Saved data entries:
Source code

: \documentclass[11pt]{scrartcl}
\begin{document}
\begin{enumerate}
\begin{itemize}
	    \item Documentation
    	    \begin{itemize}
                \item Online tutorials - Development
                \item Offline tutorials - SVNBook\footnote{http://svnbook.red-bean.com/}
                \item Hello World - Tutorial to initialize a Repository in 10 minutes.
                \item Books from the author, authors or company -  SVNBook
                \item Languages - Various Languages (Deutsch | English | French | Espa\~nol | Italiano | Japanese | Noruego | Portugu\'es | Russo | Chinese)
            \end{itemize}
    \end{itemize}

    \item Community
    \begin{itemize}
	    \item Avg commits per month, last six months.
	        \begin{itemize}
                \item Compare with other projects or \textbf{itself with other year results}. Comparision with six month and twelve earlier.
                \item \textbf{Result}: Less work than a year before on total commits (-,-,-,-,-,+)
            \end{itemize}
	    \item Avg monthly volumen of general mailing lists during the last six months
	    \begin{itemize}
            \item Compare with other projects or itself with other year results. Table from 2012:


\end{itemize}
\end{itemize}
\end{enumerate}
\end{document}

Prompt: From the first line to the last, return the data exactly.

Reply to the exercise:
Source code

: \documentclass[11pt]{scrartcl}
\begin{document}
\begin{enumerate}
\begin{itemize}
	    \item Documentation
    	    \begin{itemize}
                \item Online tutorials - Development
                \item Offline tutorials - SVNBook\footnote{http://svnbook.red-bean.com/}
                \item Hello World - Tutorial to initialize a Repository in 10 minutes.
                \item Books from the author, authors or company -  SVNBook
                \item Languages - Various Languages (Deutsch | English | French | Espa\~nol | Italiano | Japanese | Noruego | Portugu\'es | Russo | Chinese)
            \end{itemize}
    \end{itemize}

    \item Community
    \begin{itemize}
	    \item Avg commits per month, last six months.
	        \begin{itemize}
                \item Compare with other projects or \textbf{itself with other year results}. Comparision with six month and twelve earlier.
                \item \textbf{Result}: Less work than a year before on total commits (-,-,-,-,-,+)
            \end{itemize}
	    \item Avg monthly volumen of general mailing lists during the last six months
	    \begin{itemize}
            \item Compare with other projects or itself with other year results. Table from 2012:


\end{itemize}
\end{itemize}
\end{enumerate}
\end{document}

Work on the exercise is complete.